Are you longing to hustle less? Rest more? Create space?

I've been feeling it too. And I think it's a calling for our times. An inclination toward something more true than the cult of achievement via maximum productivity.

I may claim this to be a natural longing - a pendulum swing for post-industrial age. But, you probably still feel like you are moving against the grain if you don't keep up a frenetic pace.

A few weeks ago a client met with me in a special strategy session (these are sessions off our usual meeting cycle for when surprises or derailments occur) and lamented, "I'm not sure who is crazy - me or the people at work. Everything seems like a fire drill but I just can't get worked up about it anymore."
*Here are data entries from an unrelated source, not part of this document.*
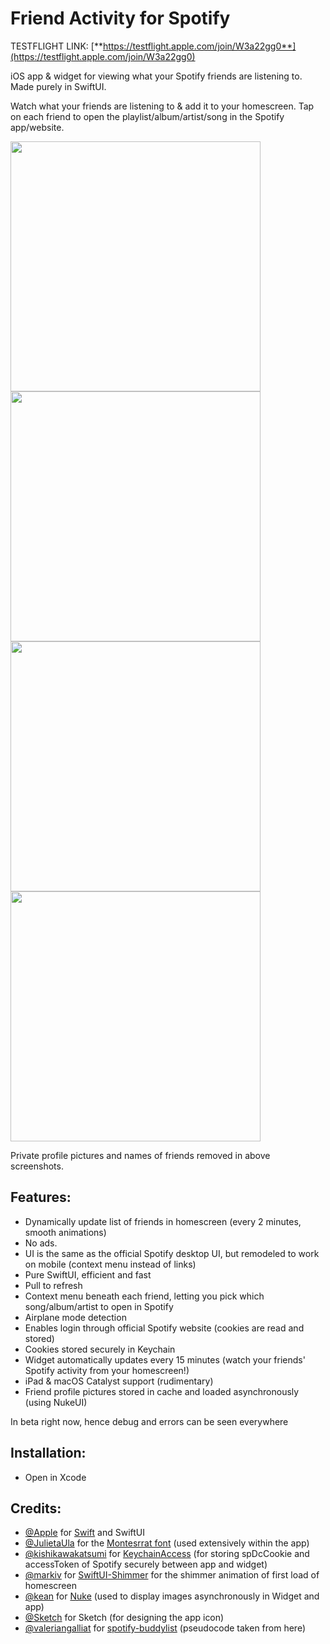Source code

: # Friend Activity for Spotify

TESTFLIGHT LINK: [**https://testflight.apple.com/join/W3a22gg0**](https://testflight.apple.com/join/W3a22gg0)

iOS app &amp; widget for viewing what your Spotify friends are listening to. Made purely in SwiftUI. 

Watch what your friends are listening to & add it to your homescreen. Tap on each friend to open the playlist/album/artist/song in the Spotify app/website.

<p float="center">
<img src="https://user-images.githubusercontent.com/25706524/180601231-9bc22e29-fc03-4c5e-9089-d4d7c0c88bcc.png" height="400" />
<img src="https://user-images.githubusercontent.com/25706524/180601248-d5073e0c-251d-41d0-bd91-ac11592306e7.png" height="400" />
<img src="https://user-images.githubusercontent.com/25706524/180601251-737ca05c-ce98-4e4f-84d7-b9c1fefb3618.png" height="400" />
<img src="https://user-images.githubusercontent.com/25706524/180601253-280c6a2d-4095-4a6e-a349-d4d8dd20b70e.png" height="400" />
</p> 

Private profile pictures and names of friends removed in above screenshots.
                                                                                                                                                                                                                                                 
## Features:
- Dynamically update list of friends in homescreen (every 2 minutes, smooth animations)
- No ads.
- UI is the same as the official Spotify desktop UI, but remodeled to work on mobile (context menu instead of links)
- Pure SwiftUI, efficient and fast
- Pull to refresh
- Context menu beneath each friend, letting you pick which song/album/artist to open in Spotify
- Airplane mode detection
- Enables login through official Spotify website (cookies are read and stored)
- Cookies stored securely in Keychain
- Widget automatically updates every 15 minutes (watch your friends' Spotify activity from your homescreen!)
- iPad & macOS Catalyst support (rudimentary)
- Friend profile pictures stored in cache and loaded asynchronously (using NukeUI) 

In beta right now, hence debug and errors can be seen everywhere
  
## Installation:
- Open in Xcode
                                                                                                                         
## Credits:
- [@Apple](https://github.com/apple) for [Swift](https://github.com/apple/swift) and SwiftUI
- [@JulietaUla](https://github.com/JulietaUla) for the [Montesrrat font](https://github.com/JulietaUla/Montserrat) (used extensively within the app)
- [@kishikawakatsumi](https://github.com/kishikawakatsumi) for [KeychainAccess](https://github.com/kishikawakatsumi/keychainaccess) (for storing spDcCookie and accessToken of Spotify securely between app and widget)
- [@markiv](https://github.com/markiv) for [SwiftUI-Shimmer](https://github.com/markiv/SwiftUI-Shimmer) for the shimmer animation of first load of homescreen
- [@kean](https://github.com/kean) for [Nuke](https://github.com/kean/Nuke) (used to display images asynchronously in Widget and app)
- [@Sketch](https://github.com/sketch-hq) for Sketch (for designing the app icon)
- [@valeriangalliat](https://github.com/valeriangalliat) for [spotify-buddylist](https://github.com/valeriangalliat/spotify-buddylist) (pseudocode taken from here)
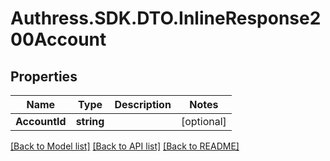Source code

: # Authress.SDK.DTO.InlineResponse200Account
## Properties

Name | Type | Description | Notes
------------ | ------------- | ------------- | -------------
**AccountId** | **string** |  | [optional]

[[Back to Model list]](../README.md#documentation-for-models) [[Back to API list]](../README.md#documentation-for-api-endpoints) [[Back to README]](../README.md)

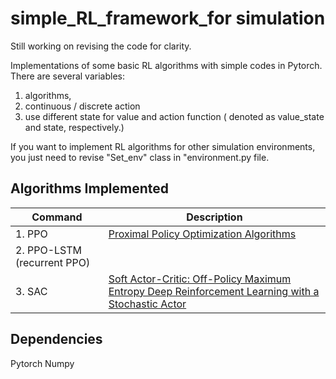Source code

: # simple_RL_framework_for simulation
Still working on revising the code for clarity.

Implementations of some basic RL algorithms with simple codes in Pytorch.
There are several variables:
1. algorithms,
2. continuous / discrete action
3. use different state for value and action function ( denoted as value_state and state, respectively.)

If you want to implement RL algorithms for other simulation environments, you just need to revise "Set_env" class in "environment.py file.

## Algorithms Implemented
| Command    | Description                                    |
| ---------- | ---------------------------------------------- |
| 1. PPO | [Proximal Policy Optimization Algorithms](https://arxiv.org/abs/1707.06347)|
| 2. PPO-LSTM (recurrent PPO)   | |
| 3. SAC   | [Soft Actor-Critic: Off-Policy Maximum Entropy Deep Reinforcement Learning with a Stochastic Actor](https://arxiv.org/abs/1801.01290) |

## Dependencies
Pytorch
Numpy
Another client said, "I really don't want to quit, I can't quit. But I can't carry on like this and I don't know how to not give it 150%."

Poets and sages have been tackling this bind for eternity.

Just to remind you that you aren't alone...here's a quote, video, podcast, and book all conspiring to support your urge to do less, be more.

  • Thomas Merton, the American Trappist Monk, wrote in 1968: "The rush and pressure of modern life are a form, perhaps the most common form, of its innate violence. To allow oneself to be carried away by a multitude of conflicting concerns, to surrender to too many demands, to commit oneself to too many projects, to want to help everyone in everything, is to succumb to the violence of our times."

  • Tricia Hersey of the Nap Ministry is guest on the We Can Do Hard Things podcast. Wow. She makes some pretty powerful arguments for rest as a caring act that can be both practical AND radical. When she shared stories of her own recovery from exhaustion and burnout I heard echoes of experiences me and my clients have had. Hersey's work was also profiled recently in the NYT.

  • David Whyte's book The Heart Aroused about how to replant work and business in our lives so that they can nourish (rather than deplete) our souls.